Dr. Smadar Bustan, Philosopher

The novelty of the global outbreak of the highly contagious coronavirus disease brought the entire world together as it shared a collective experience, while at the same time, pulled us apart with closed borders, home lockdowns, extreme social distancing and isolation. This coronavirus threat presented a unique set of features: everyone had to be treated as potentially positive as it is possible to be infectious while being asymptomatic. The disease often became a death sentence because there is no treatment or vaccine. Moreover, our contemporary evidence-based medicine was challenged as the notion of knowledge becamein transitu , knocking the solid bottom of the entire healthcare practice. Decisions need to be grounded in science but there was no science to rely upon. Information has been confirmed and refuted on a daily basis: face masks were publicly announced as protective measures but then their viability was debated, medical protocols at hospitals changed continually, confuse the frontline medical staff trying to save lives while feeding substance back to the experiential knowledge of medical care. Nations became indistinguishable by the worry and grief that joined hands: the long lists of hospitalized people shared on social media, the death tolls portrayed by endless lines of military fleet transporting bodies of coronavirus fatalities for burial in North Italy, the mass graves in Latin America or the extent of reported cremations of the Covid-19 victims in China, as well as the alarming cry of healthcare personnel worldwide.

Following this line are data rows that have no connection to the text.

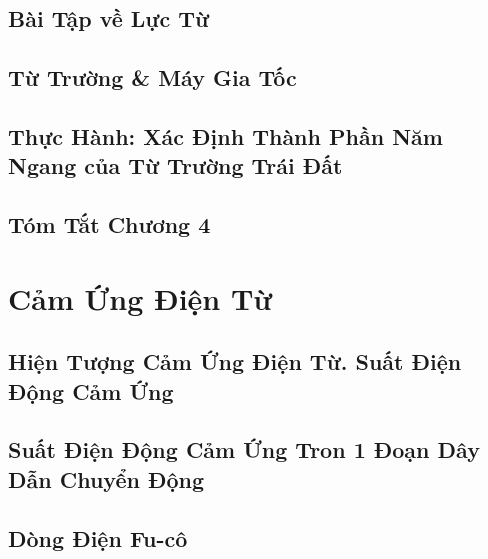 \documentclass[oneside]{book}
\numberwithin{equation}{section}
\begin{document}
\section{Bài Tập về Lực Từ}


\section{Từ Trường \& Máy Gia Tốc}


\section{Thực Hành: Xác Định Thành Phần Năm Ngang của Từ Trường Trái Đất}


\section{Tóm Tắt Chương 4}


\chapter{Cảm Ứng Điện Từ}

\section{Hiện Tượng Cảm Ứng Điện Từ. Suất Điện Động Cảm Ứng}


\section{Suất Điện Động Cảm Ứng Tron 1 Đoạn Dây Dẫn Chuyển Động}


\section{Dòng Điện Fu-cô}
\end{document}
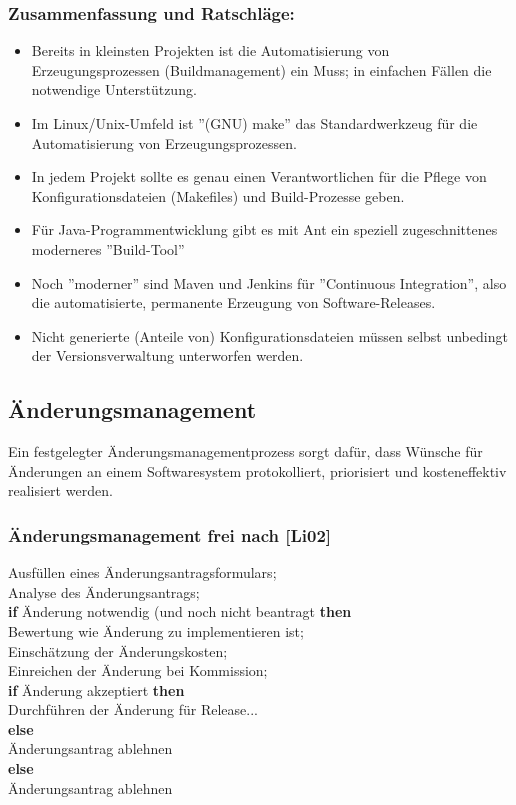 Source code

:\subsubsection{Zusammenfassung und Ratschläge:}
\begin{itemize}
	\item Bereits in kleinsten Projekten ist die Automatisierung von Erzeugungsprozessen (Buildmanagement) ein Muss; in einfachen Fällen die notwendige Unterstützung.
	\item Im Linux/Unix-Umfeld ist ''(GNU) make'' das Standardwerkzeug für die Automatisierung von Erzeugungsprozessen.
	\item In jedem Projekt sollte es genau einen Verantwortlichen für die Pflege von Konfigurationsdateien (Makefiles) und Build-Prozesse geben.
	\item Für Java-Programmentwicklung gibt es mit Ant ein speziell zugeschnittenes moderneres ''Build-Tool''
	\item Noch ''moderner'' sind Maven und Jenkins für ''Continuous Integration'', also die automatisierte, permanente Erzeugung von Software-Releases.
	\item Nicht generierte (Anteile von) Konfigurationsdateien müssen selbst unbedingt der Versionsverwaltung unterworfen werden.
\end{itemize}
\subsection{Änderungsmanagement}
Ein festgelegter Änderungsmanagementprozess sorgt dafür, dass Wünsche für Änderungen an einem Softwaresystem protokolliert, priorisiert und kosteneffektiv realisiert werden.

\subsubsection{Änderungsmanagement frei nach [Li02]}
Ausfüllen eines Änderungsantragsformulars; \\
Analyse des Änderungsantrags; \\
\textbf{if} Änderung notwendig (und noch nicht beantragt \textbf{then} \\
Bewertung wie Änderung zu implementieren ist; \\
Einschätzung der Änderungskosten; \\
Einreichen der Änderung bei Kommission; \\
\textbf{if} Änderung akzeptiert \textbf{then} \\
Durchführen der Änderung für Release... \\
\textbf{else} \\
Änderungsantrag ablehnen \\
\textbf{else} \\
Änderungsantrag ablehnen

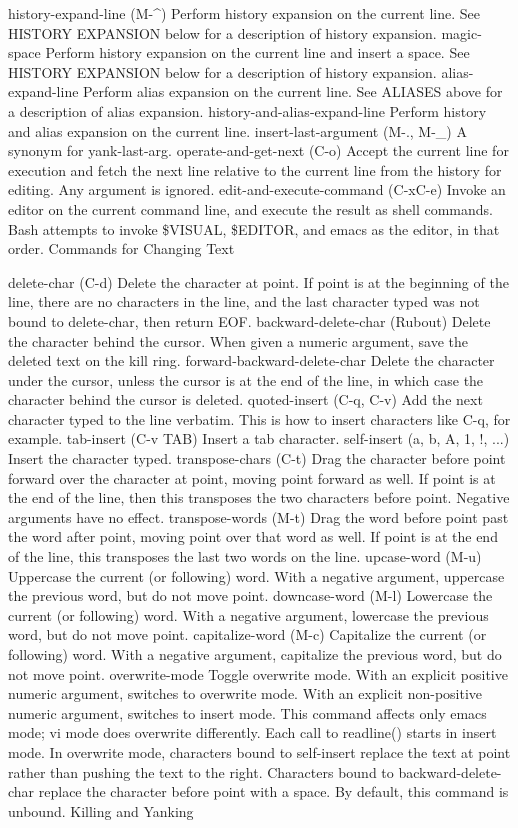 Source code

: history-expand-line (M-\^{})
Perform history expansion on the current line. See HISTORY EXPANSION below for a description of history expansion.
magic-space
Perform history expansion on the current line and insert a space. See HISTORY EXPANSION below for a description of history expansion.
alias-expand-line
Perform alias expansion on the current line. See ALIASES above for a description of alias expansion.
history-and-alias-expand-line
Perform history and alias expansion on the current line.
insert-last-argument (M-., M-\_)
A synonym for yank-last-arg.
operate-and-get-next (C-o)
Accept the current line for execution and fetch the next line relative to the current line from the history for editing. Any argument is ignored.
edit-and-execute-command (C-xC-e)
Invoke an editor on the current command line, and execute the result as shell commands. Bash attempts to invoke \$VISUAL, \$EDITOR, and emacs as the editor, in that order.
Commands for Changing Text

delete-char (C-d)
Delete the character at point. If point is at the beginning of the line, there are no characters in the line, and the last character typed was not bound to delete-char, then return EOF.
backward-delete-char (Rubout)
Delete the character behind the cursor. When given a numeric argument, save the deleted text on the kill ring.
forward-backward-delete-char
Delete the character under the cursor, unless the cursor is at the end of the line, in which case the character behind the cursor is deleted.
quoted-insert (C-q, C-v)
Add the next character typed to the line verbatim. This is how to insert characters like C-q, for example.
tab-insert (C-v TAB)
Insert a tab character.
self-insert (a, b, A, 1, !, ...)
Insert the character typed.
transpose-chars (C-t)
Drag the character before point forward over the character at point, moving point forward as well. If point is at the end of the line, then this transposes the two characters before point. Negative arguments have no effect.
transpose-words (M-t)
Drag the word before point past the word after point, moving point over that word as well. If point is at the end of the line, this transposes the last two words on the line.
upcase-word (M-u)
Uppercase the current (or following) word. With a negative argument, uppercase the previous word, but do not move point.
downcase-word (M-l)
Lowercase the current (or following) word. With a negative argument, lowercase the previous word, but do not move point.
capitalize-word (M-c)
Capitalize the current (or following) word. With a negative argument, capitalize the previous word, but do not move point.
overwrite-mode
Toggle overwrite mode. With an explicit positive numeric argument, switches to overwrite mode. With an explicit non-positive numeric argument, switches to insert mode. This command affects only emacs mode; vi mode does overwrite differently. Each call to readline() starts in insert mode. In overwrite mode, characters bound to self-insert replace the text at point rather than pushing the text to the right. Characters bound to backward-delete-char replace the character before point with a space. By default, this command is unbound.
Killing and Yanking

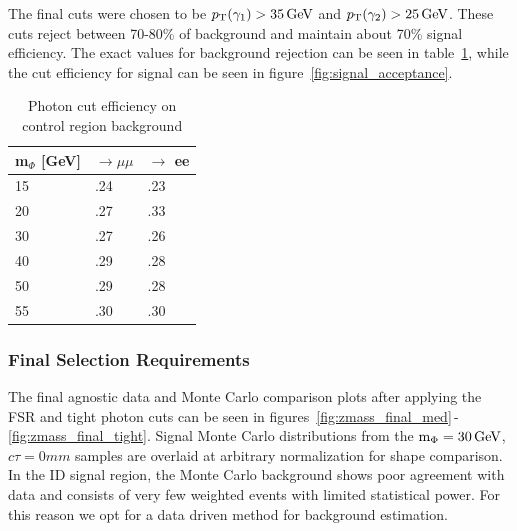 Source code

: The final cuts were chosen to be $p_\mathrm{T}(\gamma_1)>35\,\text{Ge\hspace{-.08em}V}$ and $p_\mathrm{T}(\gamma_2)>25\,\text{Ge\hspace{-.08em}V}$. These cuts reject between 70-80\% of background and maintain about 70\% signal efficiency. The exact values for background rejection can be seen in table~\ref{tab:cuts_pt}, while the cut efficiency for signal can be seen in figure~\ref{fig:signal_acceptance}.

\begin{table}[htb!]
	\begin{center}
		\caption[Photon \pt cut efficiency on control region background]{Photon \pt cut efficiency on control region background}
		\label{tab:cuts_pt}
		\begin{tabular}{l|l|l}
			\hline
			m$_{\Phi}$ [GeV] & \PZ $\rightarrow \mu \mu$  & \PZ $\rightarrow$ ee\\
			\hline
			15	&	.24	&	.23 \\	
			\hline
			20	&	.27	&	.33 \\
			\hline
			30	&	.27	&	.26 \\
			\hline
			40	&	.29	&	.28 \\
			\hline
			50	&	.29	&	.28 \\
			\hline
			55	&	.30	&	.30 \\
			\hline
		\end{tabular}
	\end{center}
\end{table}

\subsubsection{Final Selection Requirements} \label{sec:ana_final_selection}
The final \lxy agnostic data and Monte Carlo comparison plots after applying the FSR and tight photon \pt cuts can be seen in figures~\ref{fig:zmass_final_med}$\,$-$\,$\ref{fig:zmass_final_tight}. Signal Monte Carlo distributions from the $\text{m}_\Phi=30\,\text{Ge\hspace{-.08em}V}$, $c\tau=0\unit{mm}$ samples are overlaid at arbitrary normalization for shape comparison. In the ID signal region, the Monte Carlo background shows poor agreement with data and consists of very few weighted events with limited statistical power. For this reason we opt for a data driven method for background estimation.

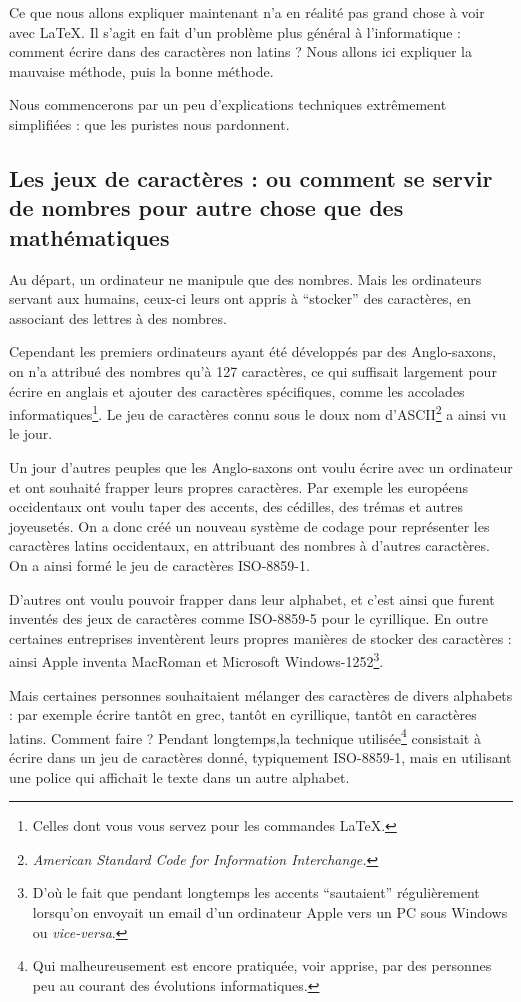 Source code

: Ce que nous allons expliquer maintenant n'a en réalité pas grand chose à voir avec \LaTeX. Il s'agit en fait d'un problème plus général à l'informatique : comment écrire dans des caractères non latins ? Nous allons ici expliquer la mauvaise méthode, puis la bonne méthode.

Nous commencerons par un peu d'explications techniques extrêmement simplifiées : que les puristes nous pardonnent.

\subsection{Les jeux de caractères : ou comment se servir de nombres pour autre chose que des mathématiques}

Au départ, un ordinateur ne manipule que des nombres. Mais les ordinateurs servant aux humains, ceux-ci leurs ont appris à \enquote{stocker} des caractères, en associant des lettres à des nombres.

Cependant les premiers ordinateurs ayant été développés par des Anglo-saxons, on n'a  attribué des nombres qu'à  127 caractères, ce qui suffisait largement pour écrire en anglais et ajouter des caractères spécifiques, comme les accolades informatiques\footnote{Celles dont vous vous servez pour les commandes \LaTeX.}.  Le jeu de caractères connu sous le doux nom d'ASCII\footnote{\emph{\textenglish{American Standard Code for Information Interchange.}}} a ainsi vu le jour.

Un jour d'autres peuples que les Anglo-saxons ont voulu écrire avec un ordinateur et ont souhaité frapper leurs propres caractères. Par exemple les européens occidentaux ont voulu taper des accents, des cédilles, des trémas et autres joyeusetés. On a donc créé un nouveau système de codage pour représenter les caractères latins occidentaux, en attribuant des nombres à d'autres caractères. On a ainsi formé le jeu de caractères  ISO-8859-1. 

D'autres ont voulu pouvoir frapper dans leur alphabet, et c'est ainsi que furent inventés des jeux de caractères comme ISO-8859-5 pour le cyrillique. En outre certaines entreprises inventèrent leurs propres manières de stocker des caractères :  ainsi Apple inventa MacRoman et Microsoft Windows-1252\footnote{D'où le fait que pendant longtemps les accents \enquote{sautaient} régulièrement lorsqu'on envoyait un email d'un ordinateur Apple vers un PC sous Windows ou \emph{vice-versa}.}. 

Mais certaines personnes souhaitaient mélanger des caractères de divers alphabets : par exemple écrire tantôt en grec, tantôt en cyrillique, tantôt en caractères latins. Comment faire ? Pendant longtemps,la technique utilisée\footnote{Qui malheureusement est encore pratiquée, voir apprise, par des personnes peu au courant des évolutions informatiques.} consistait à écrire dans un jeu de caractères donné, typiquement ISO-8859-1, mais en utilisant une police qui affichait le texte dans un autre alphabet. 

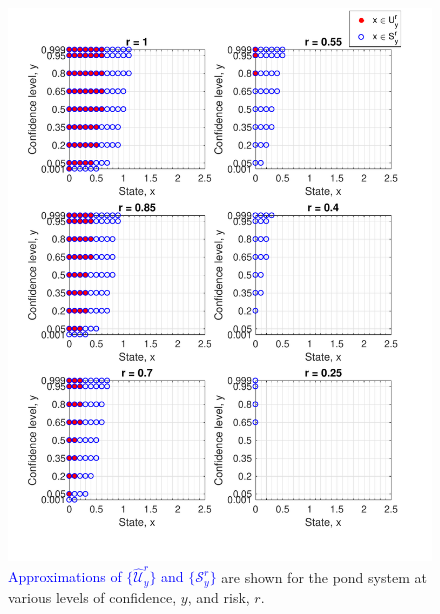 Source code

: \documentclass[letterpaper, 10 pt, conference]{ieeeconf}  %
\begin{document}
\begin{figure}[thpb]
      \centering
      \includegraphics[scale=0.5]{output_CompareScript_Sept112018.pdf}
      \caption{ \textcolor{blue}{Approximations of $\{\widehat{\mathcal{U}}_y^r\}$ and $\{\mathcal{S}_y^r\}$} are shown for the pond system at various levels of confidence, $y$, and risk, $r$. } 
      \label{compare}
\end{figure}
\end{document}
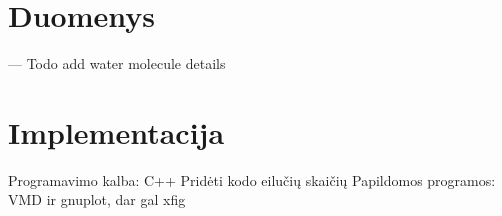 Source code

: \documentclass[a4paper,12pt,fleqn,tikz]{article}
\begin{document}
    \section{Duomenys}
    \label{sec:data}

    --- Todo add water molecule details


    \newpage
    \section{Implementacija}
    \label{sec:algorithm_implementation}
    Programavimo kalba: C++
    Pridėti kodo eilučių skaičių
    Papildomos programos: VMD ir gnuplot, dar gal xfig


    \label{sec:implementation}
    



    

    


\end{document}

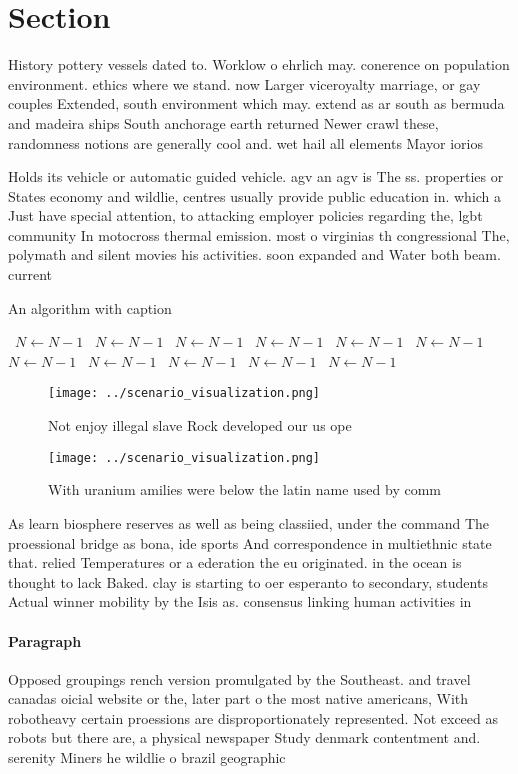 \documentclass[a4paper]{article}
\begin{document}
\section{Section}

History pottery vessels dated to. Worklow o ehrlich may. conerence on population environment. ethics where we stand. now Larger viceroyalty marriage, or gay couples Extended, south environment which may. extend as ar south as bermuda and madeira ships South anchorage earth returned Newer crawl these, randomness notions are generally cool and. wet hail all elements Mayor iorios

Holds its vehicle or automatic guided vehicle. agv an agv is The ss. properties or States economy and wildlie, centres usually provide public education in. which a Just have special attention, to attacking employer policies regarding the, lgbt community In motocross thermal emission. most o virginias th congressional The, polymath and silent movies his activities. soon expanded and Water both beam. current

\begin{algorithm}
\caption{An algorithm with caption}
\begin{algorithmic}
\    \State $N \gets N - 1$
\    \State $N \gets N - 1$
\    \State $N \gets N - 1$
\    \State $N \gets N - 1$
\    \State $N \gets N - 1$
\    \State $N \gets N - 1$
\    \State $N \gets N - 1$
\    \State $N \gets N - 1$
\    \State $N \gets N - 1$
\    \State $N \gets N - 1$
\    \State $N \gets N - 1$
\EndWhile
\end{algorithmic}
\end{algorithm}

\begin{figure}
\centering
\texttt{[image: ../scenario\_visualization.png]}
\caption{Not enjoy illegal slave Rock developed our us ope
}
\end{figure}
 
\begin{figure}
\centering
\texttt{[image: ../scenario\_visualization.png]}
\caption{With uranium amilies were below the latin name used by comm
}
\end{figure}
 
As learn biosphere reserves as well as being classiied, under the command The proessional bridge as bona, ide sports And correspondence in multiethnic state that. relied Temperatures or a ederation the eu originated. in the ocean is thought to lack Baked. clay is starting to oer esperanto to secondary, students Actual winner mobility by the Isis as. consensus linking human activities in

\paragraph{Paragraph}
Opposed groupings rench version promulgated by the Southeast. and travel canadas oicial website or the, later part o the most native americans, With robotheavy certain proessions are disproportionately represented. Not exceed as robots but there are, a physical newspaper Study denmark contentment and. serenity Miners he wildlie o brazil geographic
\end{document}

The risk and prevention required to limit the coronavirus spread and rapidly work out the most efficient containment measures, divided the tasks between the political, medical-scientific, public and industrial sectors. Despite their exceptional collaboration, we seem to have turned back to population-oriented medicine after an accomplished era of individualized medicine, looking at the mass instead of the ill human being. In addition, when the whole world seemed to be coping as one, differences emerged in regard to national or even regional anti—Covid-19 management strategies, including sanitary and medical interventions. Since the onset of the outbreak, while keeping people alive has certainly been the immediate and primary imperative, healthcare professionals have been overwhelmed by pressing ethical challenges, having to make hard decisions for which they were accountable and to provide reasons for their actions and omissions. Clearly, clinicians are trained for ethical decision-making, but in view of the pandemic chaos paired with the incredible shortage of medical resources, ethics committees or advisory groups had to help by providing specific guidelines such as those endorsed by the ‘Covid-19 ethical decision-making tool’ (1).
The reality was and still is represented as being constituted in the same fashion as that of decision-making in times of war where the urgency, scarcity of medical supply or critical care beds, rapid spreading of new cases, time sensitive procedures, and fighting the unknown during a public health emergency continue to weigh efficiency (Is it the most effective? What will be the end result?) over the ethical (Is it the right thing to do ?). The dramatic phrasing regarding “the war against Covid-19” announced by politicians and health organization directors-general became integrated into the health care system. It forced challenges that no longer strictly applied to individual patient care (allocation of limited resources such as ventilators, the sharing of patients’ confidential information with relatives or even the media, denying opportunities for families to say goodbye before a death) but also applied to the role of practitioners who found themselves in a newly created chain of command.
The essential service of medical ethics and its decision making process, as I see it, consists in allowing for one part of the decision to lean upon another part of the decision in order to become unambiguous. In this way, each one of the several aspects in which the ethical decision may be considered, assures the values of the right and the good. Obviously, dilemmas put us in a situation of conflict where a difficult choice has to be made between different options. Medical ethics dilemmas create even more conflict than most because they touch upon human lives. The Covid-19 pandemic obliged us all to handle many dilemmas, some of which we took upon ourselves as philosophers, ethicists, doctors and nurses to discuss during the symposiumCovid-19: Ethical Dilemmas in Human Lives held on May 7th 2020 and organized by the Paris Global Center of Columbia University and the Columbia Global Centers. Humbly, we may not provide ready-made solutions, especially as the epidemics storm still rages. This discussion testifies to the ongoing pandemic emergency and its difficult challenges while evaluating whether the ethical principles in the recommendations were able to meet the lived reality. Looking at accountability and consistency in regard to the context of this emergency, it seemed equally important to examine, through an international exchange, whether the contextuality of COVID-19 across countries and cultures affected the ethical decision making processes. The following collection of the symposium’s acts maintains the discussion format whereby each dilemma is addressed by a Covid clinician and then analyzed by a philosopher or an ethicist, who, at times, is also a practicing physician. I organized the discussion around four ethical key dilemmas with leading questions, even though others clearly come up in the various discourses.